Hi, bought a 2014 Corolla.  Has CVT transmission. I went to dealer for fluids and with VIN they sold me wrong fluid.  In my ignorance, I drained 2 quarts and filled with 2 new ones.  drove for less than 500 miles and realized it is ATF not CVT FE.  I am thinking will draining all 7.9 quarts and filling 7.9 quarts help? Should I just replace with new transmission? what Is the best plan of action here?  will this transmission be done?  Thank you for your help.  car now has 84,100 miles on it bought it with 83,300.  


4 Answers
3

I would be careful when draining all the fluid from a CVT transmission. Whatever you do, don't flush it.
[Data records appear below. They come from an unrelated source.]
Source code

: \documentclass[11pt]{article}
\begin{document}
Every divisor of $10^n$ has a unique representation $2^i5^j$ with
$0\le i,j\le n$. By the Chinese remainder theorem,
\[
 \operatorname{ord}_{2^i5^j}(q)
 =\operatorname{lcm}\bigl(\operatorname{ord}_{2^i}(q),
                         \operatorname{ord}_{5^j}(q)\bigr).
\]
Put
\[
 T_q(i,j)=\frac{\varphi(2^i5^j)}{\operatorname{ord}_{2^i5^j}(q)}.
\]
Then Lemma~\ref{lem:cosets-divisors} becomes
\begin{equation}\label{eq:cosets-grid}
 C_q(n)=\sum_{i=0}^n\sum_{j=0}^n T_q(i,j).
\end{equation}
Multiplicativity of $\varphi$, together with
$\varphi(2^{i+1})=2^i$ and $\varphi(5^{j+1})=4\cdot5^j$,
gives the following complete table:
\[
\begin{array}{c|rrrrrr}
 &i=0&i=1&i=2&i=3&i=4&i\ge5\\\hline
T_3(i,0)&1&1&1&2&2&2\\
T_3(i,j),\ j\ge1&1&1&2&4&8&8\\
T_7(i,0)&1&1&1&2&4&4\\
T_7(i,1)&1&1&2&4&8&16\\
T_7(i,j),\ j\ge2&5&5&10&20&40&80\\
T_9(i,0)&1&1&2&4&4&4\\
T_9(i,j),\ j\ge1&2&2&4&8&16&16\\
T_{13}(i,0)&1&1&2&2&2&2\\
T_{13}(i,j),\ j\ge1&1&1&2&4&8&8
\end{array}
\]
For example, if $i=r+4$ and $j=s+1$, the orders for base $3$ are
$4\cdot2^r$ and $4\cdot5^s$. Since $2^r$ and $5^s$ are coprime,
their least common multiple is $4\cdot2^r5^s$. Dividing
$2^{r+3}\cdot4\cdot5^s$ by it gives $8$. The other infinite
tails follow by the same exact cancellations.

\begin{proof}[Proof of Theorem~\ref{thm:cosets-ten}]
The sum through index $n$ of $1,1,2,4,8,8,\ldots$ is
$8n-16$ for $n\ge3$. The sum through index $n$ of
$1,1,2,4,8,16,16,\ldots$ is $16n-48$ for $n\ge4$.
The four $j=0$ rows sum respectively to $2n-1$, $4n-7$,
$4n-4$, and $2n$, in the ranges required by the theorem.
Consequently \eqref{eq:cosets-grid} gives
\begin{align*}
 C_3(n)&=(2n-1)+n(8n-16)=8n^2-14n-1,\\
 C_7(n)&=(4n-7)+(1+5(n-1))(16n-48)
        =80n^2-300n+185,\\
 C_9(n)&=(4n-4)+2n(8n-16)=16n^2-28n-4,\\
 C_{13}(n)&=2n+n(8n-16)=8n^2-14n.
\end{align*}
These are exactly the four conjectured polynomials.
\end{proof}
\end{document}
I would just drain all of the fluid and put in the correct one. I doubt that the transmission will fail because you didn't put 1k miles on it after the drain and fill.


3

Drop the pan, clean the pan and then fill with correct fluid. 


Corolla transmission is sealed right?


All the new Toyota transmissions are sealed.


2

Well, I’d go to the dealer and see what I can get out of them - the minimum I’d accept is a free full fluid drain and a refill.

after all, it’s their mistake for selling you the wrong fluid.

But although this is not something I can say for sure, I wouldn’t think you have much of case if it does breakdown. Your car doesn’t have Aisin’s half decent K114 it’s probably a K310/K311 and on those… they can claim bearing whine and other symptoms of wear are “completely normal for it’s mileage and were not caused by the fluid”

(which is kind of true, I have seen a K310 go out on an Auris at bellow 60k miles but that was a “particularly spirited driver” and it was used in city traffic - two things a CVT isn’t meant for as those cause slippage)

 

Swapping in a new transmission doesn’t sound like a particularly good idea - those cost many thousands and that’s a 7-8 year old car…

 

If damage was done, there is no way I can think of to reverse it. So let’s see how we deal with the circumstances at hand…

 

What I’d do is get the fluid fully extracted and refilled with the correct fluid and monitor to see that the transmission does not have any bearing whine or excessive slippage.

If the transmission is in reasonable condition, then I’d just keep using it. But keep in mind that it is a CVT so I’d avoid cases in which slippage can occur


Personally I’d never get any CVT of any brand, it’s flimsy transmissions you can destroy in minutes, Like here where a brand new Kia Seltos AWD with a CVT actually exploded after very light off-road use.
https://youtu.be/lDnRPwV_2qQ
You can use auto-generated subtitles for English.


0

Should have got Car Shield or some other after market warranty. But it might not cover improper maintenance.